*Task:* Leaving out the pictures, reproduce each record exactly and in full.

*Provided data:*
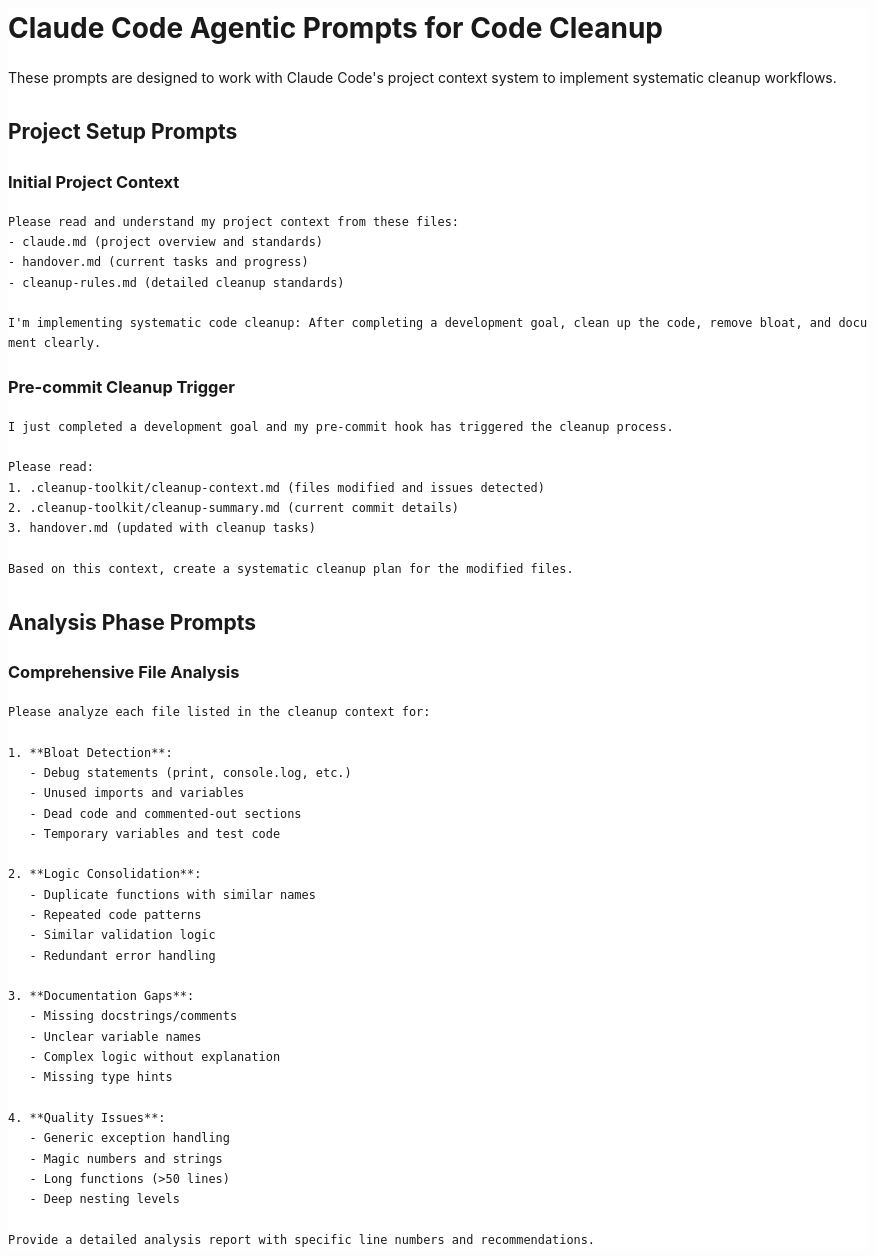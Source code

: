 # Claude Code Agentic Prompts for Code Cleanup

These prompts are designed to work with Claude Code's project context system to implement systematic cleanup workflows.

## Project Setup Prompts

### Initial Project Context
```
Please read and understand my project context from these files:
- claude.md (project overview and standards)
- handover.md (current tasks and progress)
- cleanup-rules.md (detailed cleanup standards)

I'm implementing systematic code cleanup: After completing a development goal, clean up the code, remove bloat, and document clearly.
```

### Pre-commit Cleanup Trigger
```
I just completed a development goal and my pre-commit hook has triggered the cleanup process.

Please read:
1. .cleanup-toolkit/cleanup-context.md (files modified and issues detected)
2. .cleanup-toolkit/cleanup-summary.md (current commit details)
3. handover.md (updated with cleanup tasks)

Based on this context, create a systematic cleanup plan for the modified files.
```

## Analysis Phase Prompts

### Comprehensive File Analysis
```
Please analyze each file listed in the cleanup context for:

1. **Bloat Detection**:
   - Debug statements (print, console.log, etc.)
   - Unused imports and variables
   - Dead code and commented-out sections
   - Temporary variables and test code

2. **Logic Consolidation**:
   - Duplicate functions with similar names
   - Repeated code patterns
   - Similar validation logic
   - Redundant error handling

3. **Documentation Gaps**:
   - Missing docstrings/comments
   - Unclear variable names
   - Complex logic without explanation
   - Missing type hints

4. **Quality Issues**:
   - Generic exception handling
   - Magic numbers and strings
   - Long functions (>50 lines)
   - Deep nesting levels

Provide a detailed analysis report with specific line numbers and recommendations.
```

*Solution below:*
Source code

: # Claude Code Agentic Prompts for Code Cleanup

These prompts are designed to work with Claude Code's project context system to implement systematic cleanup workflows.

## Project Setup Prompts

### Initial Project Context
```
Please read and understand my project context from these files:
- claude.md (project overview and standards)
- handover.md (current tasks and progress)
- cleanup-rules.md (detailed cleanup standards)

I'm implementing systematic code cleanup: After completing a development goal, clean up the code, remove bloat, and document clearly.
```

### Pre-commit Cleanup Trigger
```
I just completed a development goal and my pre-commit hook has triggered the cleanup process.

Please read:
1. .cleanup-toolkit/cleanup-context.md (files modified and issues detected)
2. .cleanup-toolkit/cleanup-summary.md (current commit details)
3. handover.md (updated with cleanup tasks)

Based on this context, create a systematic cleanup plan for the modified files.
```

## Analysis Phase Prompts

### Comprehensive File Analysis
```
Please analyze each file listed in the cleanup context for:

1. **Bloat Detection**:
   - Debug statements (print, console.log, etc.)
   - Unused imports and variables
   - Dead code and commented-out sections
   - Temporary variables and test code

2. **Logic Consolidation**:
   - Duplicate functions with similar names
   - Repeated code patterns
   - Similar validation logic
   - Redundant error handling

3. **Documentation Gaps**:
   - Missing docstrings/comments
   - Unclear variable names
   - Complex logic without explanation
   - Missing type hints

4. **Quality Issues**:
   - Generic exception handling
   - Magic numbers and strings
   - Long functions (>50 lines)
   - Deep nesting levels

Provide a detailed analysis report with specific line numbers and recommendations.
```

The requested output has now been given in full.